§ WHAT YOU WILL DO:
In the following material, identify every line holding the string "Leis" and return it.
-- TASK INPUT follows --
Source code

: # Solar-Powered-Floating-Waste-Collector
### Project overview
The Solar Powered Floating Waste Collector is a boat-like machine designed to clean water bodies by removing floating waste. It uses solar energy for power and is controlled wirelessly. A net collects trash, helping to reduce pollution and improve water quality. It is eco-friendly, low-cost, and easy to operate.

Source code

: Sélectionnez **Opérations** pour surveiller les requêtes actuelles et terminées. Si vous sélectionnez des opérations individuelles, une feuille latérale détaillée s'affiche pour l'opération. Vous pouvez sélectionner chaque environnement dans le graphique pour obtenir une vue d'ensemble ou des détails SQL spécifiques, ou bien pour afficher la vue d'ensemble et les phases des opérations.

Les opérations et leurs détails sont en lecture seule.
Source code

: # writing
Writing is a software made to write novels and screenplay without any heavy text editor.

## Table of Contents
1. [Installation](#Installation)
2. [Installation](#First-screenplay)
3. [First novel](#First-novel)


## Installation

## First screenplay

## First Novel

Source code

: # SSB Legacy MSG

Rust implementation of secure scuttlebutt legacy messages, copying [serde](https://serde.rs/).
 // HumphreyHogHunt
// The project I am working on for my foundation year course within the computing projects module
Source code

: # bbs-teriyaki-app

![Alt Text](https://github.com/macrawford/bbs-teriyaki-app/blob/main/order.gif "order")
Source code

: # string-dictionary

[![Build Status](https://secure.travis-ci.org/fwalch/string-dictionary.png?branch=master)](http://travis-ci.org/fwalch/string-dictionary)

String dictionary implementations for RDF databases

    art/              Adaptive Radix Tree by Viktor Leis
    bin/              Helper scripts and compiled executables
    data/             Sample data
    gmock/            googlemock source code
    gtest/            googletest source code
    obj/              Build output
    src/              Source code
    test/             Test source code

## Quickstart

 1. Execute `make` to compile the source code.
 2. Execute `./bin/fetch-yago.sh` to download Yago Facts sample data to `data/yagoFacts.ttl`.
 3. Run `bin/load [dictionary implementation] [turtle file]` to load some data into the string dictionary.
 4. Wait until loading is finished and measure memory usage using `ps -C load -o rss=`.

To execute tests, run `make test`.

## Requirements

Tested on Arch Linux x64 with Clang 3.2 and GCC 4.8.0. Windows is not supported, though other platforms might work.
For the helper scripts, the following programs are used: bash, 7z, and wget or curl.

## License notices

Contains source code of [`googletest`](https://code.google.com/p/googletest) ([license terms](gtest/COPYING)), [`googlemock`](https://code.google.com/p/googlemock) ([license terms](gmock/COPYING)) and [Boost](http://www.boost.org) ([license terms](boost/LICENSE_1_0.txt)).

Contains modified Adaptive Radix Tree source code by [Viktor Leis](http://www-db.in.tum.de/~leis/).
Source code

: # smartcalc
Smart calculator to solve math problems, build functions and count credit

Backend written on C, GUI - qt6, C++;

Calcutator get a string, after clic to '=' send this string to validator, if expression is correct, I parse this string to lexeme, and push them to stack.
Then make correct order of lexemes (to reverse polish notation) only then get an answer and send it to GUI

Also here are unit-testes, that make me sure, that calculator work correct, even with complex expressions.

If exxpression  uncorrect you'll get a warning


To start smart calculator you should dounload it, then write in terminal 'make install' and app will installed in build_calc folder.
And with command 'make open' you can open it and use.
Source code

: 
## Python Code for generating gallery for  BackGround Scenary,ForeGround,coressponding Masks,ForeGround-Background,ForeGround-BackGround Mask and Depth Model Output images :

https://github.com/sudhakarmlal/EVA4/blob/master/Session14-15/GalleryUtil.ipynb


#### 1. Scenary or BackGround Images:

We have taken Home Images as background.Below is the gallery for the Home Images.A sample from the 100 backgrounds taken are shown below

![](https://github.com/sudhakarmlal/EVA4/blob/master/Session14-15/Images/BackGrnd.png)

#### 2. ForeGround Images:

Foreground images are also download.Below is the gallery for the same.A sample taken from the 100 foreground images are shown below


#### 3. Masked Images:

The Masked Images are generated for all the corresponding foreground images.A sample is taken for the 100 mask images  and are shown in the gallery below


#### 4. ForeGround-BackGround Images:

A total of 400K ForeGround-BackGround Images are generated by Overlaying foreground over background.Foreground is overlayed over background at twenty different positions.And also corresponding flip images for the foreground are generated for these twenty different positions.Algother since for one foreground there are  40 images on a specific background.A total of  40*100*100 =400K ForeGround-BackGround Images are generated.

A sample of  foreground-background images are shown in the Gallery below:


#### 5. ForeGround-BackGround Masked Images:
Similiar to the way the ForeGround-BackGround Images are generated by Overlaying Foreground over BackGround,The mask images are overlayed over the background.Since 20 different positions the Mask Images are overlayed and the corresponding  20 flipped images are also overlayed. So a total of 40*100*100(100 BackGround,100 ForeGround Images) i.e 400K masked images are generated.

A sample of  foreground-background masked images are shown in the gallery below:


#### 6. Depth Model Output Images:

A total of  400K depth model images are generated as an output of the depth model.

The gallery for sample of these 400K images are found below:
-- TASK INPUT concluded --
§ SOLUTION TO THIS EXERCISE:
    art/              Adaptive Radix Tree by Viktor Leis
Contains modified Adaptive Radix Tree source code by [Viktor Leis](http://www-db.in.tum.de/~leis/).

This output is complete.